/Two-year-old becomes youngest person to die of COVID-19 in B.C. | CTV News

Two-year-old becomes youngest person to die of COVID-19 in B.C. | CTV News

British Columbia suffered another eight deaths related to COVID-19 over the weekend, and one of the victims was just two years old.

Provincial health officer Dr. Bonnie Henry announced the tragic news during her pandemic briefing on Monday, noting that the toddler is now the youngest person to have succumbed to the disease in B.C.

“Although this child had pre-existing health conditions that complicated their illness, it was the virus that caused their death,” Henry said.

The child was from the Fraser Health region, which spans from Burnaby to Boston Bar, but had been getting specialized care at BC Children’s Hospital in Vancouver.

The toddler’s death serves as a reminder of the “vicious nature of this virus,” Henry added.

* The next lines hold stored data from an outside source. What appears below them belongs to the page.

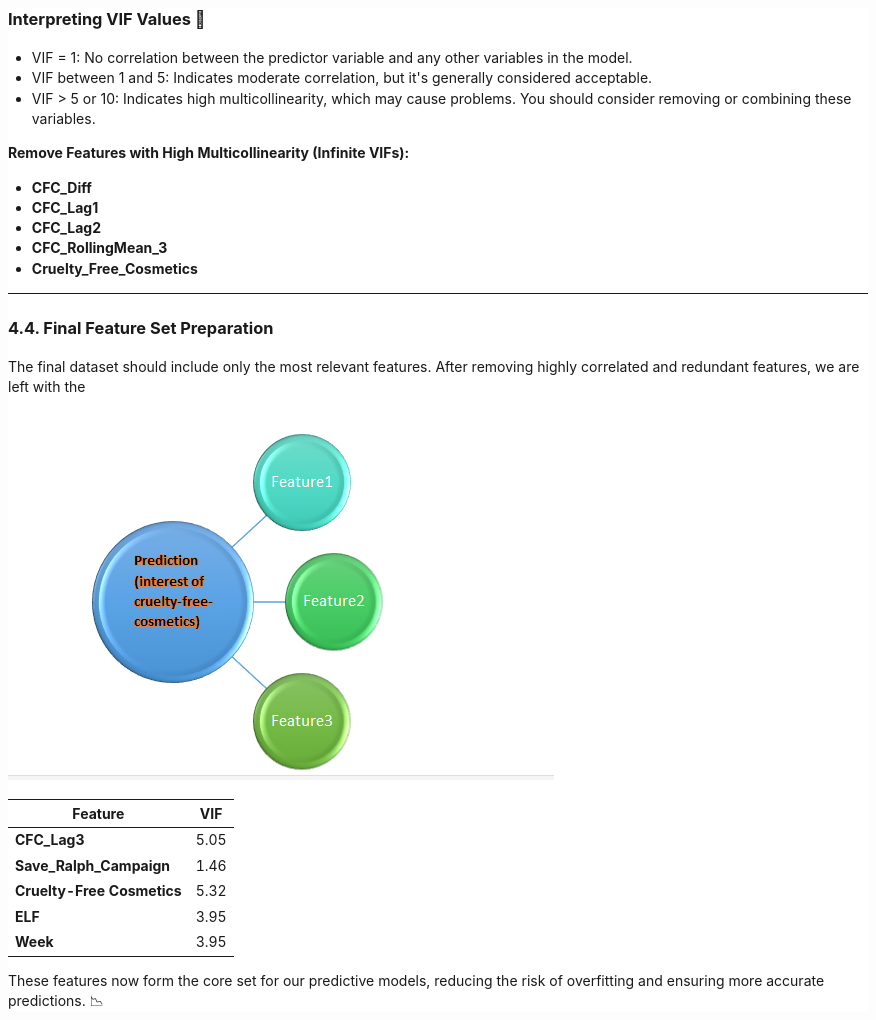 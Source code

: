 ### **Interpreting VIF Values** 📏
 - VIF = 1: No correlation between the predictor variable and any other variables in the model.
 - VIF between 1 and 5: Indicates moderate correlation, but it's generally considered acceptable.
 - VIF > 5 or 10: Indicates high multicollinearity, which may cause problems. You should consider removing or combining these variables.

**Remove Features with High Multicollinearity (Infinite VIFs):**
  - **CFC_Diff**
  - **CFC_Lag1**
  - **CFC_Lag2**
  - **CFC_RollingMean_3**
  - **Cruelty_Free_Cosmetics** 

---

### 4.4. Final Feature Set Preparation
The final dataset should include only the most relevant features. After removing highly correlated and redundant features, we are left with the 

![alt text](image-5.png)

| **Feature**             | **VIF**       |
|-------------------------|---------------|
| **CFC_Lag3**            | 5.05          |
| **Save_Ralph_Campaign** | 1.46          |
| **Cruelty-Free Cosmetics** | 5.32       |
| **ELF**                 | 3.95          |
| **Week**                | 3.95          |

These features now form the core set for our predictive models, reducing the risk of overfitting and ensuring more accurate predictions. 📉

“Our thoughts and prayers and condolences go to the family of this child, and to all of the families and care providers who I know have been so affected by caring for people and who have lost loved ones in this pandemic,” she said.

The province has now recorded 1,538 deaths related to COVID-19 since the start of the pandemic.

B.C. also once again broke hospitalization records over the weekend, when the number of patients battling the disease in hospital reached a new high of 441. That includes 138 patients in intensive care, another record for the province.

B.C. Health Minister Adrian Dix revealed the province has started using surge capacity to care for the influx of COVID-19 patients in hospital. While some regions have plenty of available base capacity, others are nearing their limit – including the Interior Health region, which is already using 22.5 per cent of available surge beds.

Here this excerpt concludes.